The issue of captaincy in modern football is one of those that really shouldn't matter. But, for various reasons, it does, not least because it seems to still mean a good deal to the players, but also because awarding that strip of cloth to one particular player virtually guarantees his place in the team.
It is less a tactical necessity, nor really a nomination of the most inspirational leader in a team, but more a vote of confidence, a clear statement from a manager that, in international football anyway, this is my top man and he will be a major part of my team.
While Roy Hodgson's appointment of Wayne Rooney to the England captaincy did seem rather inevitable, since there were few other serious options, it was most certainly a vote of confidence in the Manchester United forward, whose poor performances during the World Cup stood out, perhaps slightly unfairly because he is England's highest-profile player.
However, Hodgson tying himself to the idea of Rooney as an indispensable and basically undroppable player is rapidly becoming a problem for England, as Wednesday's friendly win over Norway displayed.
Rooney may have scored the only goal of the 1-0 victory, from the penalty spot after Raheem Sterling was felled, but England looked significantly more dangerous after he was withdrawn in the second half.
Hodgson brought Danny Welbeck on for Rooney and moved Sterling to a more central role, at the point of a midfield diamond, a role in which the Liverpool man has excelled at club level.
Almost immediately England seemed more dynamic, with more pace coming from deep and it seemed clear that Daniel Sturridge had a better understanding with Welbeck than he did with Rooney.
Hodgson: "I do think when Sterling moved into the centre he showed the full range of his dribbling ability" #eng— Henry Winter (@henrywinter) September 3, 2014
Rooney was a sluggish and peripheral figure in the first half, according to statistics from WhoScored.com achieving a pass completion rate of 75 percent, the worst of any outfield starter, and had just 29 touches of the ball in 70 minutes. While this was only a friendly, it wasn't exactly a captain's performance.
Rooney's first half - Fewest passes of any England outfield player, lowest pass completion, fewest touches and 100% of the game's offsides.— Daniel Storey (@danielstorey85) September 3, 2014
In his post-match press conference, Hodgson appeared to be searching for excuses for his captain, perhaps understandably. As quoted by the Guardian, he said:
The fact is it was a big night for Wayne, with a lot of responsibility weighing on his shoulders, not least with the penalty, which he knew he had to score to secure the win...
Wayne will tell you he can play better than that. Of course he can. We know what kind of player he is. But you’re not always going to give the best performance and you don’t become a bad player if you don’t put in the performance you wanted.
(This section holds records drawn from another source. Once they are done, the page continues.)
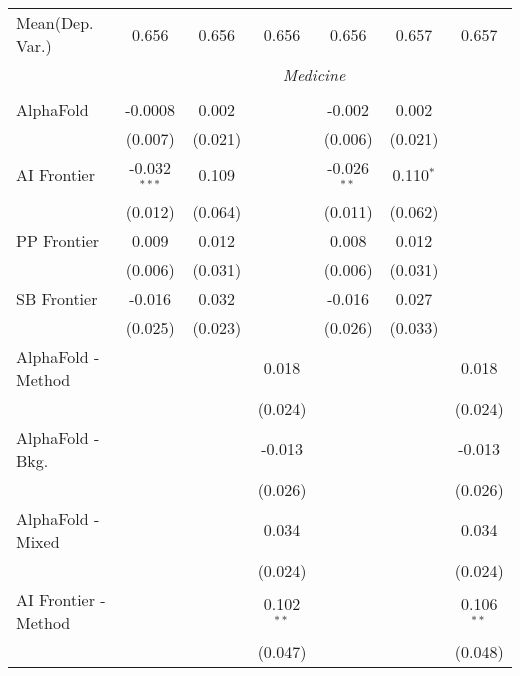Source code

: \begin{tabular}{lcccccc}
Mean(Dep. Var.) & 0.656 & 0.656 & 0.656 & 0.656 & 0.657 & 0.657 \\
 & \multicolumn{6}{c}{\textit{Medicine}} \\ \\
   AlphaFold            & -0.0008        & 0.002   &              & -0.002        & 0.002       &   \\   
                        & (0.007)        & (0.021) &              & (0.006)       & (0.021)     &   \\   
   AI Frontier          & -0.032$^{***}$ & 0.109   &              & -0.026$^{**}$ & 0.110$^{*}$ &   \\   
                        & (0.012)        & (0.064) &              & (0.011)       & (0.062)     &   \\   
   PP Frontier          & 0.009          & 0.012   &              & 0.008         & 0.012       &   \\   
                        & (0.006)        & (0.031) &              & (0.006)       & (0.031)     &   \\   
   SB Frontier          & -0.016         & 0.032   &              & -0.016        & 0.027       &   \\   
                        & (0.025)        & (0.023) &              & (0.026)       & (0.033)     &   \\   
   AlphaFold - Method   &                &         & 0.018        &               &             & 0.018\\   
                        &                &         & (0.024)      &               &             & (0.024)\\   
   AlphaFold - Bkg.     &                &         & -0.013       &               &             & -0.013\\   
                        &                &         & (0.026)      &               &             & (0.026)\\   
   AlphaFold - Mixed    &                &         & 0.034        &               &             & 0.034\\   
                        &                &         & (0.024)      &               &             & (0.024)\\   
   AI Frontier - Method &                &         & 0.102$^{**}$ &               &             & 0.106$^{**}$\\   
                        &                &         & (0.047)      &               &             & (0.048)\\   

\end{tabular}
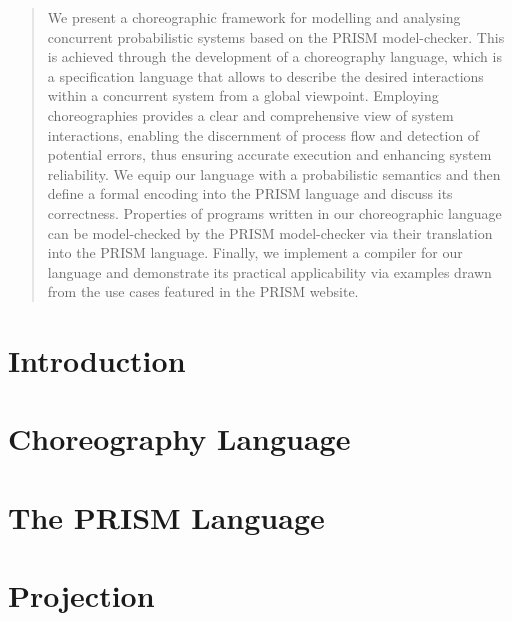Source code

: \documentclass{lmcs} %
\theoremstyle{plain}\newtheorem{satz}[thm]{Satz} %
\begin{document}
\begin{abstract}
  \noindent We present a choreographic framework for modelling and
  analysing concurrent probabilistic systems based on the PRISM
  model-checker. This is achieved through the development of a
  choreography language, which is a specification language that allows
  to describe the desired interactions within a concurrent system from
  a global viewpoint. Employing choreographies provides a clear and
  comprehensive view of system interactions, enabling the discernment
  of process flow and detection of potential errors, thus ensuring
  accurate execution and enhancing system reliability. We equip our
  language with a probabilistic semantics and then define a formal
  encoding into the PRISM language and discuss its
  correctness. Properties of programs written in our choreographic
  language can be model-checked by the PRISM model-checker via their
  translation into the PRISM language.  Finally, we implement a
  compiler for our language and demonstrate its practical
  applicability via examples drawn from the use cases featured in the
  PRISM website.
\end{abstract}

\maketitle

\section{Introduction}\label{sec:intro}


%

\section{Choreography Language}\label{sec:chor}


\section{The PRISM Language}\label{sec:prism}


\section{Projection}\label{sec:proj}

\end{document}
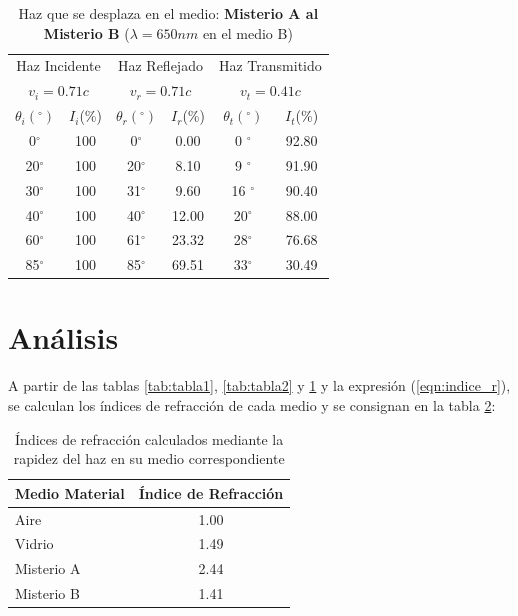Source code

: \documentclass[
aps,
reprint,
amsmath, amssymb,
superscriptaddress,
]{revtex4-2}
\begin{document}
\begin{table}[H]%
    \caption{\label{tab:tabla3}Haz que se desplaza en el medio: \textbf{Misterio A al Misterio B} ($\lambda=650nm$ en el medio B)}
     \begin{ruledtabular}
     \begin{tabular}{cc|cc|cc}
        \multicolumn{2}{c}{Haz Incidente}  & \multicolumn{2}{c}{Haz Reflejado} & \multicolumn{2}{c}{Haz Transmitido} \\
        \multicolumn{2}{c}{$v_i = 0.71c$}  & \multicolumn{2}{c}{$v_r= 0.71c$} & \multicolumn{2}{c}{$v_t=0.41c$} \\
        \hline
        $\theta_i (^{\circ})$   & $I_{i}$(\%) & $\theta_r(^{\circ})$ & $I_{r}$(\%) & $\theta_t(^{\circ})$ & $I_{t}$(\%)\\
         0$^{\circ}$ & 100 &  0$^{\circ}$ &  0.00 & 0 $^{\circ}$ & 92.80 \\
        20$^{\circ}$ & 100 & 20$^{\circ}$ &  8.10 & 9 $^{\circ}$ & 91.90 \\
        30$^{\circ}$ & 100 & 31$^{\circ}$  & 9.60 & 16 $^{\circ}$ &90.40 \\
        40$^{\circ}$ & 100 & 40$^{\circ}$ & 12.00 & 20$^{\circ}$ & 88.00\\
        60$^{\circ}$ & 100 & 61$^{\circ}$ & 23.32 & 28$^{\circ}$ & 76.68\\
        85$^{\circ}$ & 100 & 85$^{\circ}$ & 69.51 & 33$^{\circ}$ & 30.49 \\
        \end{tabular}
     \end{ruledtabular}
\end{table}


\section{Análisis}

A partir de las tablas \ref{tab:tabla1}, \ref{tab:tabla2} y \ref{tab:tabla3} y la expresión (\ref{eqn:indice_r}), se calculan los índices de refracción de cada medio y se consignan en la tabla \ref{tab:indices}:

\begin{table}[H]%
    \caption{\label{tab:indices}Índices de refracción calculados mediante la rapidez del haz en su medio correspondiente}
     \begin{ruledtabular}
     \begin{tabular}{lc}
      Medio Material & Índice de Refracción\\
      \hline
      Aire & 1.00\\
      Vidrio & 1.49\\
      Misterio A & 2.44\\
      Misterio B & 1.41
        \end{tabular}
     \end{ruledtabular}
\end{table}
\end{document}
England unquestionably looked a greater attacking threat with Sterling in the middle, but does that mean Rooney absolutely has to be dropped? Possibly not, for he can still be accommodated in a formation that puts Sterling in the centre, but it does raise questions about the presumption of his inclusion in every team that comes with the captaincy.
The problem with building a team around Rooney is his consistency, or lack thereof. It's well established now that when Rooney is on his game he is a superb player, but when he is out of form he is a liability, a waste of a place in the team who the basics of the game simply seem to have deserted.
The bigger problem is these days, for both England and Manchester United, there increasingly seems to be less of the former occurrence and more of the latter.